По взгляду Ими было видно всё её недоверие.
– Да ладно тебе. Ты же даже музыку готическую слушаешь, ты это знаешь?
– Black Sabbath не готика.
– Но у тебя сейчас играет Christian Death.
– Дэт-рок.
– Дэт-рок пошёл от готики. Я тебя пугаю?
– Нет.
– Ну а в чём дело? Не нравятся готы?
– Нравится одиночество.
– Не тебе одной. Ты попробуй сходить со мной. Я была такой же, как ты. Или боишься, что родители не отпустят?
Молчание.
– Я приду к тебе вечером без косметики. Оденусь, как обычная девчонка, пирсинг сниму, и они отпустят. Они же наверняка хотят, чтобы у тебя были друзья?
– Да.
– Ну вот, видишь. Убьёшь двух зайцев.
Так Имтизаль столкнулась с готикой. К ней действительно никто не лез весь вечер, никто её не замечал и все вели себя так, будто бы Ими с ними не было вообще. Она стала ходить на их встречи, родители ничего не подозревали и искренне верили в то, что их дочь всего лишь гостит у девочки из школы. Так примерно и было, ведь родители Эмили – так звали девочку из школы – очень часто ездили в командировки, дом пустовал, и нередко именно там проводились сходки. Даже братья не поняли: без готического макияжа узнать Эмили было сложно. Позже они, всё же, узнали, но ничего не сказали родителям.

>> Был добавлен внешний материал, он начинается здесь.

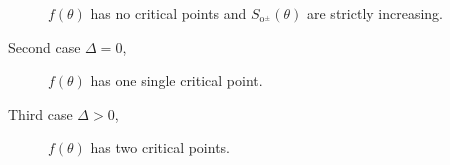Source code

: \documentclass[
    8pt,
    aspectratio=1610,
    c,
    intlimits,
    leqno,
    professionalfonts,
]{beamer}
\begin{document}
\begin{frame}
\begin{description}
		      $f\left(\theta\right)$ has no critical points and
		      $S_{\text{o}^{\pm}}\left(\theta\right)$ are strictly increasing.

		\item[Second case $\Delta=0$,]

		      $f\left(\theta\right)$ has one single critical point.

		\item[Third case $\Delta>0$,]

		      $f\left(\theta\right)$ has two critical points.
	\end{description}
\end{frame}
\end{document}

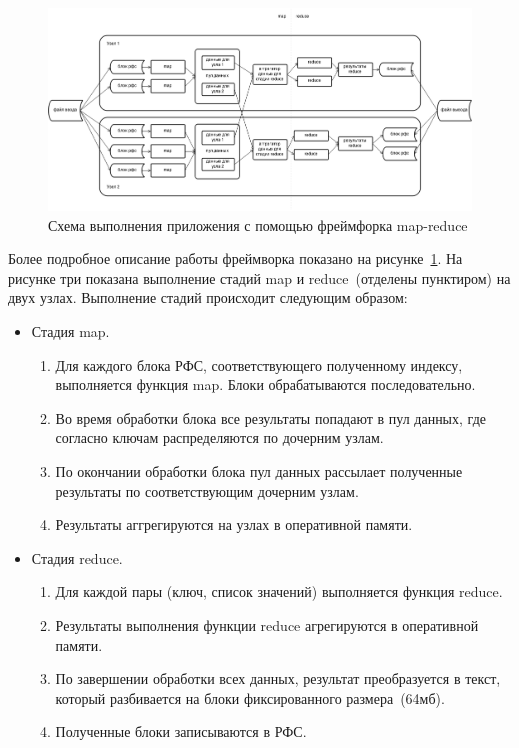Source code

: \documentclass[12pt,a4paper,oneside]{extarticle}
\begin{document}
        \begin{figure}
            \centering
            \includegraphics[scale=0.55]{map_reduce_framework.png}
            \caption{Схема выполнения приложения с помощью фреймфорка map-reduce}
            \label{pic:mr_framework}
        \end{figure}

        Более подробное описание работы фреймворка показано на рисунке~\ref{pic:mr_framework}. На рисунке три показана выполнение стадий map и reduce~(отделены пунктиром) на двух узлах. Выполнение стадий происходит следующим образом:
        \begin{itemize}
            \item Стадия map.
            \begin{enumerate}
                \item Для каждого блока РФС, соответствующего полученному индексу, выполняется функция map. Блоки обрабатываются последовательно.
                \item Во время обработки блока все результаты попадают в пул данных, где согласно ключам распределяются по дочерним узлам.
                \item По окончании обработки блока пул данных рассылает полученные результаты по соответствующим дочерним узлам.
                \item Результаты аггрегируются на узлах в оперативной памяти.
            \end{enumerate}
            \item Стадия reduce.
            \begin{enumerate}
                \item Для каждой пары (ключ, список значений) выполняется функция reduce.
                \item Результаты выполнения функции reduce агрегируются в оперативной памяти.
                \item По завершении обработки всех данных, результат преобразуется в текст, который разбивается на блоки фиксированного размера~(64мб).
                \item Полученные блоки записываются в РФС.
            \end{enumerate}
        \end{itemize}
        
\end{document}
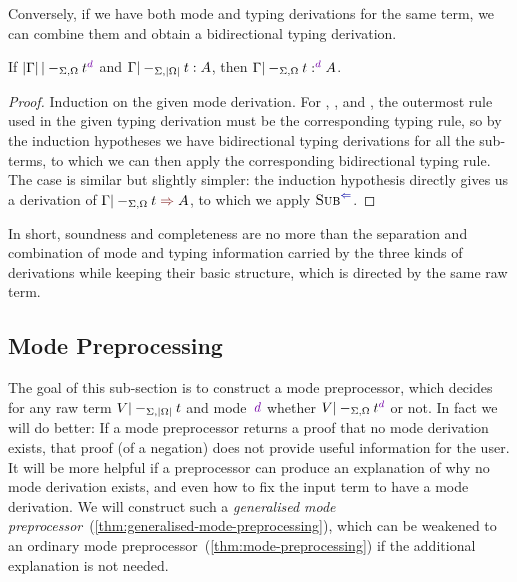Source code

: Conversely, if we have both mode and typing derivations for the same term, we can combine them and obtain a bidirectional typing derivation.

\begin{lemma}[Completeness]\label{thm:completeness}
If\/ $\erase\Gamma |-_{\Sigma, \Omega} t^\dir{d}$ and\/ $\Gamma |-_{\Sigma, \left|\Omega\right|} t : A$, then $\Gamma |-_{\Sigma, \Omega} t :^\dir{d} A$.
\end{lemma}

\begin{proof}
Induction on the given mode derivation.
For , , and , the outermost rule used in the given typing derivation must be the corresponding typing rule, so by the induction hypotheses we have bidirectional typing derivations for all the sub-terms, to which we can then apply the corresponding bidirectional typing rule.
The  case is similar but slightly simpler: the induction hypothesis directly gives us a derivation of $\Gamma |-_{\Sigma,\Omega} t \syn A$, to which we apply $\ChkRule{Sub}$.
\end{proof}

In short, soundness and completeness are no more than the separation and combination of mode and typing information carried by the three kinds of derivations while keeping their basic structure, which is directed by the same raw term.

\subsection{Mode Preprocessing}
\label{sec:mode-preprocessing}

The goal of this sub-section is to construct a mode preprocessor, which decides for any raw term $V |-_{\Sigma,\left|\Omega\right|} t$ and mode~$\dir d$ whether $V |-_{\Sigma,\Omega} t^\dir{d}$ or not.
In fact we will do better:
If a mode preprocessor returns a proof that no mode derivation exists, that proof (of a negation) does not provide useful information for the user.
It will be more helpful if a preprocessor can produce an explanation of why no mode derivation exists, and even how to fix the input term to have a mode derivation.
We will construct such a \emph{generalised mode preprocessor}~(\cref{thm:generalised-mode-preprocessing}), which can be weakened to an ordinary mode preprocessor~(\cref{thm:mode-preprocessing}) if the additional explanation is not needed.

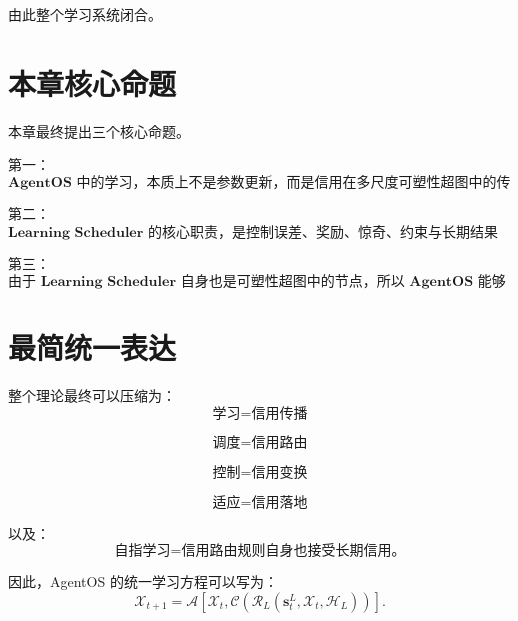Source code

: 由此整个学习系统闭合。


\section{本章核心命题}

本章最终提出三个核心命题。

第一：
\begin{equation}
\boxed{
\textbf{
AgentOS 中的学习，本质上不是参数更新，而是信用在多尺度可塑性超图中的传播。
}
}
\end{equation}

第二：
\begin{equation}
\boxed{
\textbf{
Learning Scheduler 的核心职责，是控制误差、奖励、惊奇、约束与长期结果所产生的信用，在不同结构和时间尺度之间如何分配。
}
}
\end{equation}

第三：
\begin{equation}
\boxed{
\textbf{
由于 Learning Scheduler 自身也是可塑性超图中的节点，所以 AgentOS 能够依据过去学习调度的长期结果，反过来修改自己的学习调度策略，从而形成有界的自指学习闭环。
}
}
\end{equation}


\section{最简统一表达}

整个理论最终可以压缩为：
\begin{equation}
\boxed{
\text{学习}
=
\text{信用传播}
}
\end{equation}

\begin{equation}
\boxed{
\text{调度}
=
\text{信用路由}
}
\end{equation}

\begin{equation}
\boxed{
\text{控制}
=
\text{信用变换}
}
\end{equation}

\begin{equation}
\boxed{
\text{适应}
=
\text{信用落地}
}
\end{equation}

以及：
\begin{equation}
\boxed{
\text{自指学习}
=
\text{信用路由规则自身也接受长期信用。}
}
\end{equation}

因此，AgentOS 的统一学习方程可以写为：
\begin{equation}
\boxed{
\mathcal{X}_{t+1}
=
\mathcal{A}
\left[
\mathcal{X}_t,
\mathcal{C}
\left(
\mathcal{R}_L
(
\mathbf{s}_t^L,
\mathcal{X}_t,
\mathcal{H}_L
)
\right)
\right].
}
\end{equation}

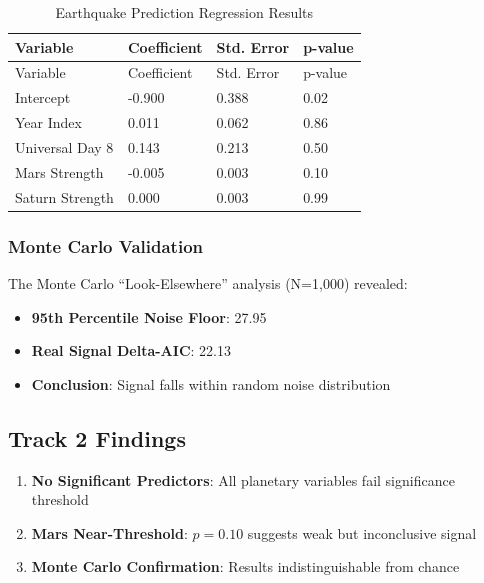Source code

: \documentclass[
  11pt,
  a4paper,
  oneside,
  openany]{article}
\providecommand{\tightlist}{%
  \setlength{\itemsep}{0pt}\setlength{\parskip}{0pt}}\usepackage{longtable,booktabs,array}
\begin{document}
\begin{longtable}[]{@{}llll@{}}
\caption{Earthquake Prediction Regression
Results}\label{tbl-earthquake}\tabularnewline
\toprule\noalign{}
Variable & Coefficient & Std. Error & p-value \\
\midrule\noalign{}
\endfirsthead
\toprule\noalign{}
Variable & Coefficient & Std. Error & p-value \\
\midrule\noalign{}
\endhead
\bottomrule\noalign{}
\endlastfoot
Intercept & -0.900 & 0.388 & 0.02 \\
Year Index & 0.011 & 0.062 & 0.86 \\
Universal Day 8 & 0.143 & 0.213 & 0.50 \\
Mars Strength & -0.005 & 0.003 & 0.10 \\
Saturn Strength & 0.000 & 0.003 & 0.99 \\
\end{longtable}

\subsubsection{Monte Carlo Validation}\label{monte-carlo-validation}

The Monte Carlo ``Look-Elsewhere'' analysis (N=1,000) revealed:

\begin{itemize}
\tightlist
\item
  \textbf{95th Percentile Noise Floor}: 27.95
\item
  \textbf{Real Signal Delta-AIC}: 22.13
\item
  \textbf{Conclusion}: Signal falls within random noise distribution
\end{itemize}

\subsection{Track 2 Findings}\label{track-2-findings}

\begin{enumerate}
\def\labelenumi{\arabic{enumi}.}
\tightlist
\item
  \textbf{No Significant Predictors}: All planetary variables fail
  significance threshold
\item
  \textbf{Mars Near-Threshold}: \(p = 0.10\) suggests weak but
  inconclusive signal
\item
  \textbf{Monte Carlo Confirmation}: Results indistinguishable from
  chance
\end{enumerate}
\end{document}
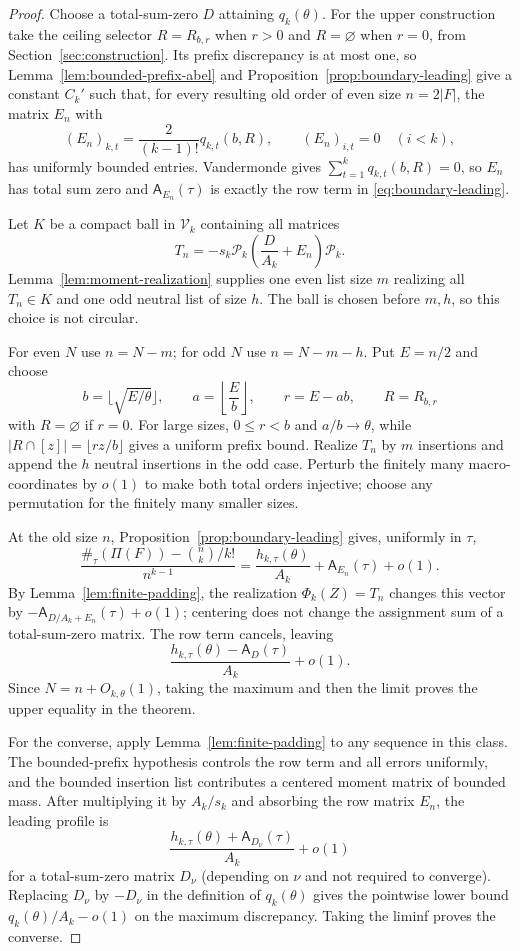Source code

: \begin{proof}
Choose a total-sum-zero $D$ attaining $q_k(\theta)$.  For the upper
construction take the ceiling selector $R=R_{b,r}$ when $r>0$ and
$R=\varnothing$ when $r=0$, from Section~\ref{sec:construction}.  Its prefix
discrepancy is at most one, so
Lemma~\ref{lem:bounded-prefix-abel} and
Proposition~\ref{prop:boundary-leading} give a constant $C_k'$ such that,
for every resulting old order of even size $n=2|F|$, the matrix $E_n$ with
\[
 (E_n)_{k,t}=\frac{2}{(k-1)!}q_{k,t}(b,R),\qquad
 (E_n)_{i,t}=0\quad(i<k),
\]
has uniformly bounded entries.  Vandermonde gives
$\sum_{t=1}^kq_{k,t}(b,R)=0$, so $E_n$ has total sum zero and
$\mathsf A_{E_n}(\tau)$ is exactly the row term in
\eqref{eq:boundary-leading}.

Let $K$ be a compact ball in $\mathcal V_k$ containing all matrices
\[
 T_n=-s_k\mathcal P_k\left(\frac D{A_k}+E_n\right)\mathcal P_k.
\]
Lemma~\ref{lem:moment-realization} supplies one even list size $m$ realizing
all $T_n\in K$ and one odd neutral list of size $h$.  The ball is chosen
before $m,h$, so this choice is not circular.

For even $N$ use $n=N-m$; for odd $N$ use $n=N-m-h$.  Put $E=n/2$ and choose
\[
 b=\lfloor\sqrt{E/\theta}\rfloor,\qquad
 a=\left\lfloor\frac E b\right\rfloor,\qquad
 r=E-ab,
 \qquad R=R_{b,r}
\]
with $R=\varnothing$ if $r=0$.  For large sizes, $0\le r<b$ and
$a/b\to\theta$, while $|R\cap[z]|=\lfloor rz/b\rfloor$ gives a uniform
prefix bound.  Realize $T_n$ by $m$ insertions and append the $h$ neutral
insertions in the odd case.  Perturb the finitely many macro-coordinates by
$o(1)$ to make both total orders injective; choose any permutation for the
finitely many smaller sizes.

At the old size $n$, Proposition~\ref{prop:boundary-leading} gives, uniformly in $\tau$,
\[
 \frac{\#_\tau(\Pi(F))-\binom nk/k!}{n^{k-1}}
 =\frac{h_{k,\tau}(\theta)}{A_k}+\mathsf A_{E_n}(\tau)+o(1).
\]
By Lemma~\ref{lem:finite-padding}, the realization $\Phi_k(Z)=T_n$ changes
this vector by
$-\mathsf A_{D/A_k+E_n}(\tau)+o(1)$; centering does not change the assignment
sum of a total-sum-zero matrix.  The row term cancels, leaving
\[
 \frac{h_{k,\tau}(\theta)-\mathsf A_D(\tau)}{A_k}+o(1).
\]
Since $N=n+O_{k,\theta}(1)$, taking the maximum and then the limit proves
the upper equality in the theorem.

For the converse, apply Lemma~\ref{lem:finite-padding} to any sequence in
this class.  The bounded-prefix hypothesis controls the row term and all
errors uniformly, and the bounded insertion list contributes a centered
moment matrix of bounded mass.  After multiplying it by $A_k/s_k$ and
absorbing the row matrix $E_n$, the leading profile is
\[
 \frac{h_{k,\tau}(\theta)+\mathsf A_{D_\nu}(\tau)}{A_k}+o(1)
\]
for a total-sum-zero matrix $D_\nu$ (depending on $\nu$ and not required to
converge).  Replacing $D_\nu$ by $-D_\nu$ in the definition of $q_k(\theta)$
gives the pointwise lower bound $q_k(\theta)/A_k-o(1)$ on the maximum
discrepancy.  Taking the liminf proves the converse.
\end{proof}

Позже Имтизаль поняла, зачем Эмили так яро хотела привлечь её к себе. У Эмили был младший брат, и ему очень нравилась Ими, правда, он так и не рискнул за ней ухаживать. Ими это поняла, но не придала значения, ведь новая среда действительно оказалась именно тем, о чём она мечтала. Так она восполняла свой недостаток в сумасшедших, так она увидела наркоманов, так она вступила на новую тропу. Она много слушала рассказы своих новых единомышленников, обдумывала культ смерти, обдумывала саму смерть. Не то чтобы она принимала душой всё то, что они говорили, но их речи помогали по-новому взглянуть на мир.